Uguale è anche la stucchevole propensione in entrambi gli autori di ripresentare a ogni episodio i personaggi, i loro caratteri e i loro ruoli, propensione che in Cassar Scalia diventa maniacale quando ripete fino all’ossessione che Vanina ha perso il padre ammazzato dalla mafia, che ha salvato il suo fidanzato da nu attentato e dopo ha cambiato città e incarico, fino alla rutilante distinzione tra gli arancini catanesi e le arancine palermitane proposta a ogni occasione. Il ricalco che Cassar Scalia compie della sua Guarrasi su Montalbano è talmente sfrontato che in La banda dei carusi la vicequestora, trovandosi a Palermo, si concede una passeggiata lungo il molo del porto turistico solo per riflettere, proprio come usa il commissario di Camilleri che si ritira a pensare al molo di Vigata. A parte vanno considerati errori blu come nella frase “L’Etna ancora innevata, stranamente tranquilla”, non visti né dall’agenzia Grandi&Associati né dagli editor Einaudi, ed espressioni dialettali sbagliate come “a tignitè” invece del più catanese “a tinchité”.
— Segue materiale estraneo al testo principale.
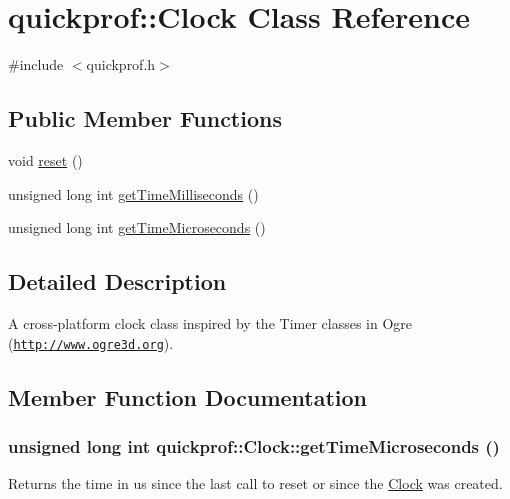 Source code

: \hypertarget{classquickprof_1_1_clock}{
\section{quickprof::Clock Class Reference}
\label{classquickprof_1_1_clock}
}


{\ttfamily \#include $<$quickprof.h$>$}\subsection*{Public Member Functions}
\begin{DoxyCompactItemize}
\item 
void \hyperlink{classquickprof_1_1_clock_a22b4d38f4562efd7f624a70efdb1add4}{reset} ()
\item 
unsigned long int \hyperlink{classquickprof_1_1_clock_a0b751b8c42d2c86e82b3199b6039794a}{getTimeMilliseconds} ()
\item 
unsigned long int \hyperlink{classquickprof_1_1_clock_aa39085e044671d67653d5e1b444c5642}{getTimeMicroseconds} ()
\end{DoxyCompactItemize}


\subsection{Detailed Description}
A cross-\/platform clock class inspired by the Timer classes in Ogre (\href{http://www.ogre3d.org}{\tt http://www.ogre3d.org}). 

\subsection{Member Function Documentation}
\hypertarget{classquickprof_1_1_clock_aa39085e044671d67653d5e1b444c5642}{
\subsubsection[{getTimeMicroseconds}]{\setlength{\rightskip}{0pt plus 5cm}unsigned long int quickprof::Clock::getTimeMicroseconds ()}}
\label{classquickprof_1_1_clock_aa39085e044671d67653d5e1b444c5642}
Returns the time in us since the last call to reset or since the \hyperlink{classquickprof_1_1_clock}{Clock} was created.

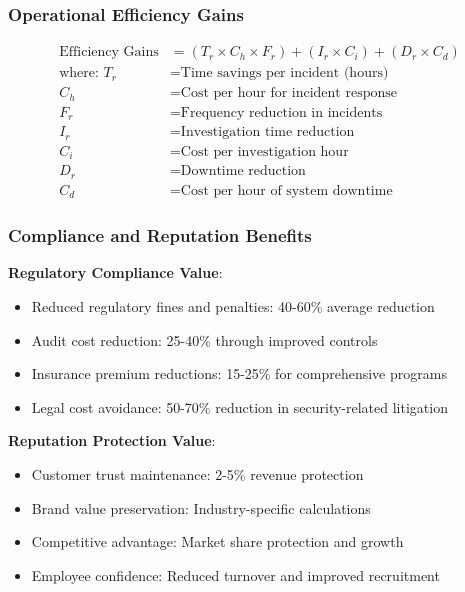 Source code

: \documentclass[11pt,a4paper]{article}
\begin{document}
\subsubsection{Operational Efficiency Gains}

\begin{align}
\text{Efficiency Gains} &= \left(T_r \times C_h \times F_r\right) + \left(I_r \times C_i\right) + \left(D_r \times C_d\right) \\
\text{where: } T_r &= \text{Time savings per incident (hours)} \\
C_h &= \text{Cost per hour for incident response} \\
F_r &= \text{Frequency reduction in incidents} \\
I_r &= \text{Investigation time reduction} \\
C_i &= \text{Cost per investigation hour} \\
D_r &= \text{Downtime reduction} \\
C_d &= \text{Cost per hour of system downtime}
\end{align}

\subsubsection{Compliance and Reputation Benefits}

\textbf{Regulatory Compliance Value}:
\begin{itemize}
\item Reduced regulatory fines and penalties: 40-60\% average reduction
\item Audit cost reduction: 25-40\% through improved controls
\item Insurance premium reductions: 15-25\% for comprehensive programs
\item Legal cost avoidance: 50-70\% reduction in security-related litigation
\end{itemize}

\textbf{Reputation Protection Value}:
\begin{itemize}
\item Customer trust maintenance: 2-5\% revenue protection
\item Brand value preservation: Industry-specific calculations
\item Competitive advantage: Market share protection and growth
\item Employee confidence: Reduced turnover and improved recruitment
\end{itemize}
\end{document}
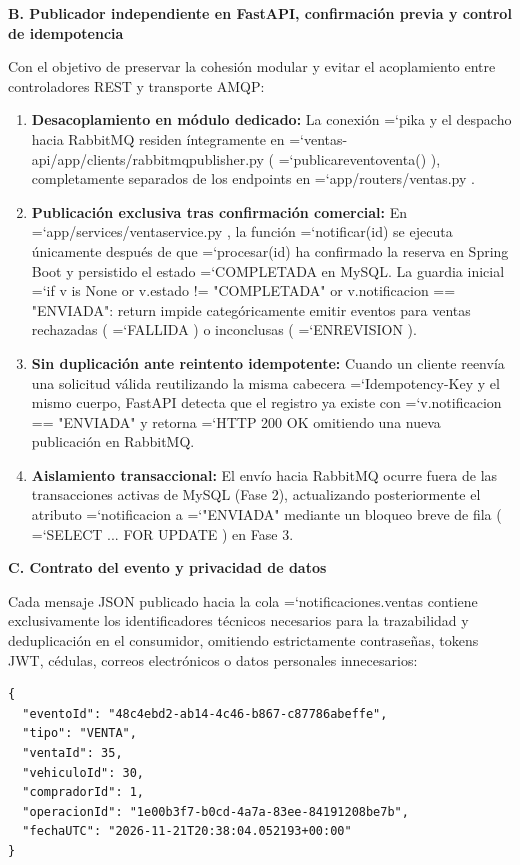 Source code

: \documentclass[11pt,a4paper]{article}
\renewcommand{\_}{\oldunderscore\allowbreak}
\DeclareRobustCommand{\texttt}[1]{%
  {\upshape\ttfamily\fontsize{9}{10.8}\selectfont\hyphenchar\font=`\-\relax #1}%
}
\begin{document}
\vspace{0.2cm}
\noindent\textbf{B. Publicador independiente en FastAPI, confirmación previa y control de idempotencia}

\noindent Con el objetivo de preservar la cohesión modular y evitar el acoplamiento entre controladores REST y transporte AMQP:
\begin{enumerate}[leftmargin=*,itemsep=2pt,topsep=1pt]
  \item \textbf{Desacoplamiento en módulo dedicado:} La conexión \texttt{pika} y el despacho hacia RabbitMQ residen íntegramente en \texttt{ventas-api/\allowbreak{}app/\allowbreak{}clients/\allowbreak{}rabbitmq\_publisher.\allowbreak{}py} (\texttt{publicar\_evento\_venta()}), completamente separados de los endpoints en \texttt{app/\allowbreak{}routers/\allowbreak{}ventas.\allowbreak{}py}.
  \item \textbf{Publicación exclusiva tras confirmación comercial:} En \texttt{app/\allowbreak{}services/\allowbreak{}venta\_service.\allowbreak{}py}, la función \texttt{notificar(id)} se ejecuta únicamente después de que \texttt{procesar(id)} ha confirmado la reserva en Spring Boot y persistido el estado \texttt{COMPLETADA} en MySQL. La guardia inicial \texttt{if v is None or v.\allowbreak{}estado != "COMPLETADA" or v.\allowbreak{}notificacion =\allowbreak{}= "ENVIADA": return} impide categóricamente emitir eventos para ventas rechazadas (\texttt{FALLIDA}) o inconclusas (\texttt{EN\_REVISION}).
  \item \textbf{Sin duplicación ante reintento idempotente:} Cuando un cliente reenvía una solicitud válida reutilizando la misma cabecera \texttt{Idempotency-Key} y el mismo cuerpo, FastAPI detecta que el registro ya existe con \texttt{v.\allowbreak{}notificacion =\allowbreak{}= "ENVIADA"} y retorna \texttt{HTTP 200 OK} omitiendo una nueva publicación en RabbitMQ.
  \item \textbf{Aislamiento transaccional:} El envío hacia RabbitMQ ocurre fuera de las transacciones activas de MySQL (Fase 2), actualizando posteriormente el atributo \texttt{notificacion} a \texttt{"ENVIADA"} mediante un bloqueo breve de fila (\texttt{SELECT ... FOR UPDATE}) en Fase 3.
\end{enumerate}

\vspace{0.2cm}
\noindent\textbf{C. Contrato del evento y privacidad de datos}

\noindent Cada mensaje JSON publicado hacia la cola \texttt{notificaciones.\allowbreak{}ventas} contiene exclusivamente los identificadores técnicos necesarios para la trazabilidad y deduplicación en el consumidor, omitiendo estrictamente contraseñas, tokens JWT, cédulas, correos electrónicos o datos personales innecesarios:
\begin{lstlisting}
{
  "eventoId": "48c4ebd2-ab14-4c46-b867-c87786abeffe",
  "tipo": "VENTA",
  "ventaId": 35,
  "vehiculoId": 30,
  "compradorId": 1,
  "operacionId": "1e00b3f7-b0cd-4a7a-83ee-84191208be7b",
  "fechaUTC": "2026-11-21T20:38:04.052193+00:00"
}
\end{lstlisting}
\end{document}
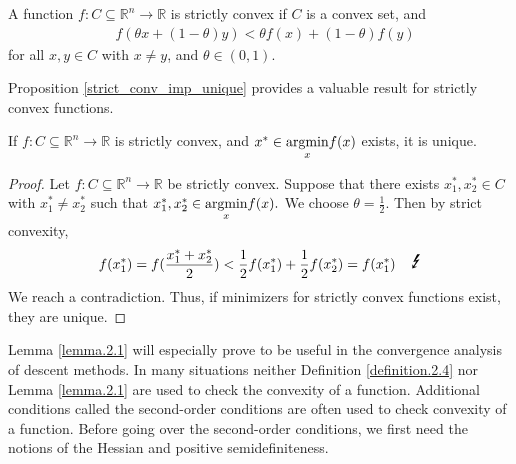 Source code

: \begin{definition}\label{strict_convexity}
A function $f: C\subseteq\mathbb{R}^{n} \longrightarrow \mathbb{R}$ is strictly convex if $C$ is a convex set, and
\begin{equation*}\label{eq:strict_conv}\tag{3.2.3}
\begin{aligned}
    &f(\theta x + (1-\theta) y) < \theta f(x) + (1-\theta) f(y)
\end{aligned}
\end{equation*}
for all $x,y \in C$ with $x\neq y$, and $\theta\in (0,1)$.
\end{definition}    
Proposition \ref{strict_conv_imp_unique} provides a valuable result for strictly convex functions.
\begin{proposition}\label{strict_conv_imp_unique}
If $f:C\subseteq\mathbb{R}^{n}\longrightarrow\mathbb{R}$ is strictly convex, and $x^{*}\in\underset{x}{\textnormal{argmin}}f(x)$ exists, it is unique.
\end{proposition}
\begin{proof}
Let $f:C\subseteq\mathbb{R}^{n}\longrightarrow\mathbb{R}$ be strictly convex. Suppose that there exists $x_{1}^{*}, x_{2}^{*}\in C$ with $x_{1}^{*}\neq x_{2}^{*}$ such that $x_{1}^{*}, x_{2}^{*} \in \underset{x}{\textnormal{argmin}}f(x).$ We choose $\theta=\frac{1}{2}.$ Then by strict convexity, 
\begin{equation*}
f(x_{1}^{*}) = f(\frac{x_{1}^{*}+x_{2}^{*}}{2}) < \frac{1}{2} f(x_{1}^{*}) + \frac{1}{2} f(x_{2}^{*}) = f(x_{1}^{*}) \hspace{0.4cm} \text{{\Large \Lightning}}
\end{equation*}
We reach a contradiction. Thus, if minimizers for strictly convex functions exist, they are unique. 
\end{proof}
Lemma \ref{lemma.2.1} will especially prove to be useful in the convergence analysis of descent methods. In many situations neither Definition \ref{definition.2.4} nor Lemma \ref{lemma.2.1} are used to check the convexity of a function. Additional conditions called the second-order conditions are often used to check convexity of a function. Before going over the second-order conditions, we first need the notions of the Hessian and positive semidefiniteness.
Cassar Scalia copia Camilleri anche nel disordine relativo alla successione degli episodi, che non seguono un ordine cronologico legato al tempo della narrazione perché il tempo della scrittura non ne tiene conto. Senonché nell’autrice originaria di Noto e trapiantata a Catania il conflitto è molto più evidente. La banda dei carusi ne è una prova. Uscito dopo Il re dei gelati, riesuma la figura del commissario in pensione Biagio Patanè che ha esordito in L’uomo del porto, tornando nel successivo Il talento del cappellano e riapparendo ancora l’anno scorso in La carrozza della santa in veste sempre di collaboratore di grande esperienza della vicequestora ma anche di scarso genio se è succube di una moglie ottantenne come lui che è gelosissima proprio della Guarrasi: una cavatina farsesca e indigesta degna del peggiore Martoglio.
Patanè è un personaggio che manca nei primi tre titoli, Sabbia nera, La logica della lampara e La salita dei saponari, perché appare la prima volta in L’uomo del porto dove figurano ragazzi che, salvati dalla droga e dalla delinquenza da un parroco sociale e scomodo, si dimostrano decisivi nelle indagini sull’omicidio del professore La Barbera. Il romanzo è ambientato nel 2016, giacché la Guarrasi osserva che il “santo cristiano” non si era ancora adeguato nel 2016 alla tecnologia, mentre Il talento del cappellano è calato nel 2017, circostanza che si deduce da quanto dice la vicequestora, secondo cui la doppia Sim negli Iphone sarebbe stata introdotta solo nel 2018. Non ci sono elementi per dire in quale anno si svolge la trama de La carrozza della santa, ma sappiamo per certo che i fatti narrati in La banda dei carusi sono collocati agli inizi di aprile del 2017, quando è davvero improbabile che nei tre mesi precedenti, se il caso è dello stesso anno, si siano svolti quelli de La carrozza della santa.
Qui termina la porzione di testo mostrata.